*** Extracted records Section Begins ***

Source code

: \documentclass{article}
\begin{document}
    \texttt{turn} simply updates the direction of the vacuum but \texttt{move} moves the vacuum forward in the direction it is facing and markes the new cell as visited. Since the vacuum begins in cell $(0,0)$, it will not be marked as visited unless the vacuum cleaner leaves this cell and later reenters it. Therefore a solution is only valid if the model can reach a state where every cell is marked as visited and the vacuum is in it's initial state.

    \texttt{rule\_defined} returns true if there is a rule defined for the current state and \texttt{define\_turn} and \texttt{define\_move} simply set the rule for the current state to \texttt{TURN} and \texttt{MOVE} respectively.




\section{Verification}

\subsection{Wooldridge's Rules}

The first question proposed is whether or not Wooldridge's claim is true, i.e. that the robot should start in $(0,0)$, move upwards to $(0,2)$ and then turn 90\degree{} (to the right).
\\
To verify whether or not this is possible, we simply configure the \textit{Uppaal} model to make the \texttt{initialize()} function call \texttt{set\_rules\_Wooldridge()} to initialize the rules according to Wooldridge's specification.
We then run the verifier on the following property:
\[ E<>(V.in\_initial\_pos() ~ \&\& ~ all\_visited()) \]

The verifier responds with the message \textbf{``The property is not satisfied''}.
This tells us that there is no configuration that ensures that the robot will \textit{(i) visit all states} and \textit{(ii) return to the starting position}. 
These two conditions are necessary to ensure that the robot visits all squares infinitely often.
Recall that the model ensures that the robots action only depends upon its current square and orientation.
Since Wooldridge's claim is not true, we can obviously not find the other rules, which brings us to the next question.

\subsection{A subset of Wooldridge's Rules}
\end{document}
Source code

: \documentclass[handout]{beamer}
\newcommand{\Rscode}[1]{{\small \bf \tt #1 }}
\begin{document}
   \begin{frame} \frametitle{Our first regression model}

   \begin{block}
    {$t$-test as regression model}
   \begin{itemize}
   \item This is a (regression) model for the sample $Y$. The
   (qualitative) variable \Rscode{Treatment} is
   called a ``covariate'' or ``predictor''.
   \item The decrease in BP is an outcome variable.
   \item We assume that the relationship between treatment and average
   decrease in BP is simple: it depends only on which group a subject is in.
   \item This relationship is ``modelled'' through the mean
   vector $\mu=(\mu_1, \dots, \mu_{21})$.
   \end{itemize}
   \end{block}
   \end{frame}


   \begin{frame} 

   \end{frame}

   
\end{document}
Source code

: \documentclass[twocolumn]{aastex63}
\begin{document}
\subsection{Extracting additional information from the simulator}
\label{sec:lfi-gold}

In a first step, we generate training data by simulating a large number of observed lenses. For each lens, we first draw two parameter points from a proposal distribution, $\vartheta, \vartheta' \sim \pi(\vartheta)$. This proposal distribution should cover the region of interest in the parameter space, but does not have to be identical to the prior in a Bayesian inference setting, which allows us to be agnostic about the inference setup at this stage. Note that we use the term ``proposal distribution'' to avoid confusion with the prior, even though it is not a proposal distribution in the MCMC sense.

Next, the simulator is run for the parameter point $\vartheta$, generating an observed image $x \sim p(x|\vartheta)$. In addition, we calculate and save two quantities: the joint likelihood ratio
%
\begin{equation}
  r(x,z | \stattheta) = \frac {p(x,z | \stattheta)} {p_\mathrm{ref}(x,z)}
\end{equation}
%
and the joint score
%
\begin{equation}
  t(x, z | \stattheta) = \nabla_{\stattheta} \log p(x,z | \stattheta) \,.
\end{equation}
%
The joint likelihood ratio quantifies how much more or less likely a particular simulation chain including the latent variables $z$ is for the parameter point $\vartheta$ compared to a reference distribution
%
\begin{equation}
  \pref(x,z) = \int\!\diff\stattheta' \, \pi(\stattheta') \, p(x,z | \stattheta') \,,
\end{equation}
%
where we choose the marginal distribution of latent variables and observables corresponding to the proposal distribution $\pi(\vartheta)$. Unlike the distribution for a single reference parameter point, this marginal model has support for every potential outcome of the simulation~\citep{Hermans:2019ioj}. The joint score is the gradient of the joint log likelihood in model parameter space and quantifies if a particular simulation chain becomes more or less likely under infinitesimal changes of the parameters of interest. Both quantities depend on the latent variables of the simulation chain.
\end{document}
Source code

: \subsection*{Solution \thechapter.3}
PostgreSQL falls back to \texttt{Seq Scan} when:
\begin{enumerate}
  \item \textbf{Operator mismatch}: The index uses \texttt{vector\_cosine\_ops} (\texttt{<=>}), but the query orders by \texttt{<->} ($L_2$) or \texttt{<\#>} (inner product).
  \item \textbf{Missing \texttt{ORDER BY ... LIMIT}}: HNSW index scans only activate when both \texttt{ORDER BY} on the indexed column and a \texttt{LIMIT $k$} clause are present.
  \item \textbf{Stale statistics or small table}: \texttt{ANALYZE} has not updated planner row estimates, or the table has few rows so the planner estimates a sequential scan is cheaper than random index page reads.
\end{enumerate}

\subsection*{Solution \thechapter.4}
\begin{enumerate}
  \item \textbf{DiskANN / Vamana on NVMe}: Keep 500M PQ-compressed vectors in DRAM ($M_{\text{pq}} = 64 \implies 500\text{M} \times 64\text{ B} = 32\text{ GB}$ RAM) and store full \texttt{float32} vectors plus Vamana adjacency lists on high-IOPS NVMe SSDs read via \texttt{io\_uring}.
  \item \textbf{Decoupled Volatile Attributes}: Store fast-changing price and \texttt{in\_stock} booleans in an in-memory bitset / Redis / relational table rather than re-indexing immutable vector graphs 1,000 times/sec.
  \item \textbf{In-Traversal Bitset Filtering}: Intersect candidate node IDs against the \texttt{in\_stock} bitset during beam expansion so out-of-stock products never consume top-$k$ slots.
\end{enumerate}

*** Extracted records Section Ends ***

What is needed » Tally each line above that includes "property". Reply with the total only.

Task result » 2